Introduction: The role of complement, especially through the C5a fragment, is well-known for the initiation of inflammation. Its involvement in regeneration has been shown more recently by the recruitment of mesenchymal stem cells. C5a can be produced locally by the pulp fibroblasts in response to injury or infection. This work aims to investigate the effect of different pulp capping biomaterials on complement activation and its possible influence on inflammatory and pulp stem cell recruitment. Methods: Conditioned media were prepared from 3 pulp capping biomaterials: Biodentine (Septodont,Saint-Maur-des-Fosses, France), TheraCal (BISCO, Lancon De Provence, France), and Xeno III (Dentsply Sirona, Versaille, France). Injured pulp fibroblasts were cultured with these conditioned media to analyze C5a secretion using an enzyme-linked immunosorbent assay. Dental pulp stem cells (DPSCs) were isolated from human third molar explants by magnetic cell sorting with STRO-1 antibodies. The expression of C5a receptor on DPSCs and inflammatory (THP-1) cells was investigated by immunofluorescence. The migration of both DPSCs and THP-1 cells was studied in Boyden chambers. Results: Pulp fibroblast production of C5a significantly increased when the cells were incubated with TheraCal- and Xeno III conditioned media.

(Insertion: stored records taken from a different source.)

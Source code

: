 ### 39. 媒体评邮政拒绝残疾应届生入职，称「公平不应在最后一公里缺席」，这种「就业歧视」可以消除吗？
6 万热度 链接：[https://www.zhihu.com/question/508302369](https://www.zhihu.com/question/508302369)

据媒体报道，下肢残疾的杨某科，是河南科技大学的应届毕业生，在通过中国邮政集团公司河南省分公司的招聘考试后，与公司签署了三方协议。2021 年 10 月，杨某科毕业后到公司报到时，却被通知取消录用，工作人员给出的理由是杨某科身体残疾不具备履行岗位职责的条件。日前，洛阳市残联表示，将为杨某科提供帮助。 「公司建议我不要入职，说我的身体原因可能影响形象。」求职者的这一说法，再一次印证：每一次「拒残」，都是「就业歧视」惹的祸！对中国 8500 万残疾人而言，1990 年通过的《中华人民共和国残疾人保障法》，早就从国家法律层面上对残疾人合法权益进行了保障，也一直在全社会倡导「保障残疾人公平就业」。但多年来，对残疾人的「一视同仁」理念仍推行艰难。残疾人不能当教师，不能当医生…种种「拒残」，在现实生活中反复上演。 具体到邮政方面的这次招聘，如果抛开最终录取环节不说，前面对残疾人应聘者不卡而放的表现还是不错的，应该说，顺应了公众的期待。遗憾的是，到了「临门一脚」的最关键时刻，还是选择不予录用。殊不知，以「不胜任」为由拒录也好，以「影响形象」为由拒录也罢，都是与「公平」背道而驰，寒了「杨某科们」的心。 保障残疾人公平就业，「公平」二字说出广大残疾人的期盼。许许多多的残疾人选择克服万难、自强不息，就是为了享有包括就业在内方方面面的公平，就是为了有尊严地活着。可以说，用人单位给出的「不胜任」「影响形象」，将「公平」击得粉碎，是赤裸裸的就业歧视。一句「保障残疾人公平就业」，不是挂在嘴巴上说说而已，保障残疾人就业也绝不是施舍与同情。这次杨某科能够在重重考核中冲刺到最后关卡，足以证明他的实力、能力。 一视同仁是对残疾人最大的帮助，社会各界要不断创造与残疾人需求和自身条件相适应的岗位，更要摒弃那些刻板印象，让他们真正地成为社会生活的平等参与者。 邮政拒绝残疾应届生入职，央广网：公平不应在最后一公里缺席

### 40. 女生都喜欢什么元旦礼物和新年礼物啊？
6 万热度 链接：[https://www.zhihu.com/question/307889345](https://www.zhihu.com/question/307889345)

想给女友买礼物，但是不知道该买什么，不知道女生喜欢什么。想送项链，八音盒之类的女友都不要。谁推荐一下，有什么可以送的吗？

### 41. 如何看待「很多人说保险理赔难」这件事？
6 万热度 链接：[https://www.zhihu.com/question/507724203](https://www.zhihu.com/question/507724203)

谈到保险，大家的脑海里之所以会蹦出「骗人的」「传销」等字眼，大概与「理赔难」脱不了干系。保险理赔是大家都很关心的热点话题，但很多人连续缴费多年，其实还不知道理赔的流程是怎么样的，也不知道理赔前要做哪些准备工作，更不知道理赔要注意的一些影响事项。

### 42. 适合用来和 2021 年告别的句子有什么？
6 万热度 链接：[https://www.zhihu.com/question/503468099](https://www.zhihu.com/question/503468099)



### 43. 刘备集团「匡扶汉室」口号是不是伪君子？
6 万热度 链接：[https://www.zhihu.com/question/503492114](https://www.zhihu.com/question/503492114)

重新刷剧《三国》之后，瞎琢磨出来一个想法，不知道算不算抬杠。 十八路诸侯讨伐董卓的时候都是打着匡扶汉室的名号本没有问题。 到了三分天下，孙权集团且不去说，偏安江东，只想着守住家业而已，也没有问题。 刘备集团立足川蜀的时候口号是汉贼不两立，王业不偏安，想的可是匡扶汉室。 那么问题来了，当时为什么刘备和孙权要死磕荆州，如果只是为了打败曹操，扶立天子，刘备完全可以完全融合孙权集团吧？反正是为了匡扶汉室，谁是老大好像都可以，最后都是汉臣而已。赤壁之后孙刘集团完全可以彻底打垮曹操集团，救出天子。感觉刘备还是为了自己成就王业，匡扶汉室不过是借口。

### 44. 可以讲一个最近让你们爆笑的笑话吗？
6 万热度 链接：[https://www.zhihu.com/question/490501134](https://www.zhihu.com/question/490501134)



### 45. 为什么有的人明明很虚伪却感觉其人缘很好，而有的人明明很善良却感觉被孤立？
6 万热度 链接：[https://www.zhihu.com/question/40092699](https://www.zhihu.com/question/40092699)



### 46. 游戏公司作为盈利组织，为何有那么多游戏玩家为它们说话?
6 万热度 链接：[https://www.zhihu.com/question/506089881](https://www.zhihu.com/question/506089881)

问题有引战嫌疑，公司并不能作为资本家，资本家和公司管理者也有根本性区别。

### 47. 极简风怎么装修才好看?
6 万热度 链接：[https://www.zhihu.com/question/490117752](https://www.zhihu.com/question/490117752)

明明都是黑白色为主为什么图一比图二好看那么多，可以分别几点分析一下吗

The recruitment of cells involved in inflammation (THP-1 cells) was significantly reduced by Biodentine- and TheraCal-conditioned media, whereas the migration of DPSCs was reduced with TheraCal- and Xeno III conditioned media but not with that of Biodentine. The involvement of C5a in cell recruitment is demonstrated with a C5a receptor specific antagonist (W54011). Conclusions: After pulp injury, the pulp capping material affects complement activation and the balance between inflammation and regeneration through a differential recruitment of DPSCs or inflammatory cells.